Oaxaca de Juárez, 18 de septiembre. Desde la raíz del pasado, que no lograron destruir ni exterminar ni el intruso encomendero ni el latifundista, percibimos las voces que se alzan cada vez más fuerte, reclamando ser escuchadas para trasmitirnos la fuerza necesaria que consolide los rasgos que nos distingan y confirmen como mexicanos.
Los nombres de las calles de la ciudad de Oaxaca son el vínculo con la fama, la gloria, la victoria, lugares y épocas. Las hazañas que evocan, forman parte de los rasgos y del carácter propio y distintivo que heredamos de nuestros abuelos maternos; los que hicieron la historia hace casi ocho mil años; cultos, sabios y poderosos.

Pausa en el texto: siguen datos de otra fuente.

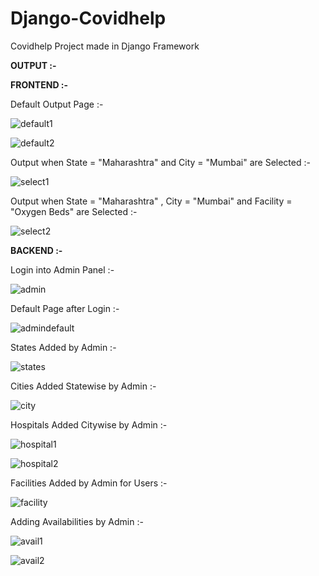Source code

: # Django-Covidhelp
Covidhelp Project made in Django Framework



**OUTPUT :-** 


**FRONTEND :-**


Default Output Page :- 

![default1](https://user-images.githubusercontent.com/92079968/148049350-20905f78-ae07-4f18-a1f9-37cc40b40958.PNG)

![default2](https://user-images.githubusercontent.com/92079968/148049375-8a812708-96ce-4502-8fe1-0ec13f9f78b7.PNG)


Output when State = "Maharashtra" and City = "Mumbai" are Selected :- 

![select1](https://user-images.githubusercontent.com/92079968/148049467-37c37c41-d2af-4d76-bd20-a0c0abd8da33.PNG)

Output when State = "Maharashtra" , City = "Mumbai" and Facility = "Oxygen Beds" are Selected :- 

![select2](https://user-images.githubusercontent.com/92079968/148049549-ec5326de-a087-465e-bf1d-51fd7489c4de.PNG)



**BACKEND :-** 


Login into Admin Panel :- 

![admin](https://user-images.githubusercontent.com/92079968/148049831-f0abd44a-b495-4382-9168-86476b816a2e.PNG)

Default Page after Login :- 

![admindefault](https://user-images.githubusercontent.com/92079968/148049897-3cfdea14-3a71-46d7-a5ad-f0c305b2a15b.PNG)

States Added by Admin :- 

![states](https://user-images.githubusercontent.com/92079968/148050161-ad93bb08-cc65-4829-a068-8c5f48ba8b1d.PNG)

Cities Added Statewise by Admin :- 

![city](https://user-images.githubusercontent.com/92079968/148050210-76c73ba9-c687-448c-8f16-77a568e6b4aa.PNG)

Hospitals Added Citywise by Admin :- 

![hospital1](https://user-images.githubusercontent.com/92079968/148050253-c9a5e411-e085-4d59-b6f4-e1d752f4d71a.PNG)

![hospital2](https://user-images.githubusercontent.com/92079968/148050270-358b565c-6e36-48ee-b53f-f407d2fd02eb.PNG)

Facilities Added by Admin for Users :-

![facility](https://user-images.githubusercontent.com/92079968/148050298-f70a148f-21e7-4dc8-809d-7544e766ed48.PNG)

Adding Availabilities by Admin :- 

![avail1](https://user-images.githubusercontent.com/92079968/148050355-e996da02-6008-406a-9c3e-bb54f147dbcf.PNG)

![avail2](https://user-images.githubusercontent.com/92079968/148050373-ffc8a272-8c5b-472a-be30-e7522bd4f2ce.PNG)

Durante la invasión, los oaxaqueños eran tratados, según Gay, como: “menos que esclavos… y en los caminos sustituían ventajosamente con el nombre de tamemes, a las bestias de carga”; no teníamos nombres de héroes, ni gestas heroicas, ni fechas que conmemorar.
Las calles tenían nombres que reflejaban, hasta 1884, alguna característica de cada cuadra: de la Carnicería, del Zacate, del Pasto, de la Alfalfa, del Pulque, de la Loza, del Carbón, de la Leña, de la Nevería, del Matadero, del Menudo, del Mesón, de la Comisaría, del Colegio de Niñas, de los Herreros, de los Coheteros, del Susto, del Cuajo, del Panadero, de la Tamalera, del Mecatero, del Pañuelito, del Chorro, de la Caja.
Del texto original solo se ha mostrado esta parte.